Could you copy, word for word, only the lines from the one containing "## Final weight: 3768293" through the last line of the records below, both included?

[[ SUPPLIED ENTRIES open ]]

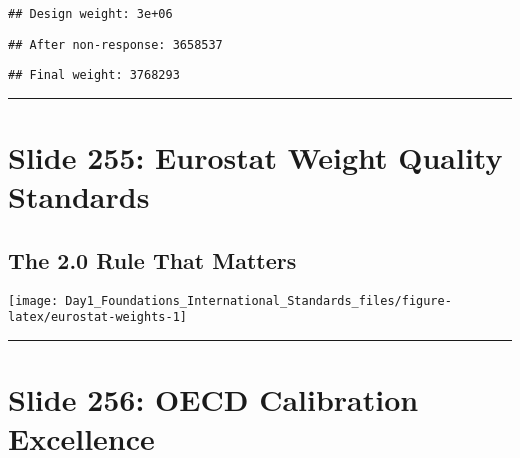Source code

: \documentclass[
]{article}
\newenvironment{Shaded}{\begin{snugshade}}{\end{snugshade}}
\newcommand{\FunctionTok}[1]{\textcolor[rgb]{0.13,0.29,0.53}{\textbf{#1}}}
\newcommand{\NormalTok}[1]{#1}
\newcommand{\SpecialCharTok}[1]{\textcolor[rgb]{0.81,0.36,0.00}{\textbf{#1}}}
\newcommand{\StringTok}[1]{\textcolor[rgb]{0.31,0.60,0.02}{#1}}
\begin{document}
\begin{verbatim}
## Design weight: 3e+06
\end{verbatim}

\begin{Shaded}
\end{Shaded}

\begin{verbatim}
## After non-response: 3658537
\end{verbatim}

\begin{Shaded}
\end{Shaded}

\begin{verbatim}
## Final weight: 3768293
\end{verbatim}

\begin{center}\rule{0.5\linewidth}{0.5pt}\end{center}

\section{Slide 255: Eurostat Weight Quality
Standards}\label{slide-255-eurostat-weight-quality-standards}

\subsection{The 2.0 Rule That Matters}\label{the-2.0-rule-that-matters}

\texttt{[image: Day1\_Foundations\_International\_Standards\_files/figure-latex/eurostat-weights-1]}

\begin{center}\rule{0.5\linewidth}{0.5pt}\end{center}

\section{Slide 256: OECD Calibration
Excellence}\label{slide-256-oecd-calibration-excellence}
\end{document}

[[ SUPPLIED ENTRIES closed ]]

● EXERCISE OUTPUT:
## Final weight: 3768293
\end{verbatim}

\begin{center}\rule{0.5\linewidth}{0.5pt}\end{center}

\section{Slide 255: Eurostat Weight Quality
Standards}\label{slide-255-eurostat-weight-quality-standards}

\subsection{The 2.0 Rule That Matters}\label{the-2.0-rule-that-matters}

\texttt{[image: Day1\_Foundations\_International\_Standards\_files/figure-latex/eurostat-weights-1]}

\begin{center}\rule{0.5\linewidth}{0.5pt}\end{center}

\section{Slide 256: OECD Calibration
Excellence}\label{slide-256-oecd-calibration-excellence}
\end{document}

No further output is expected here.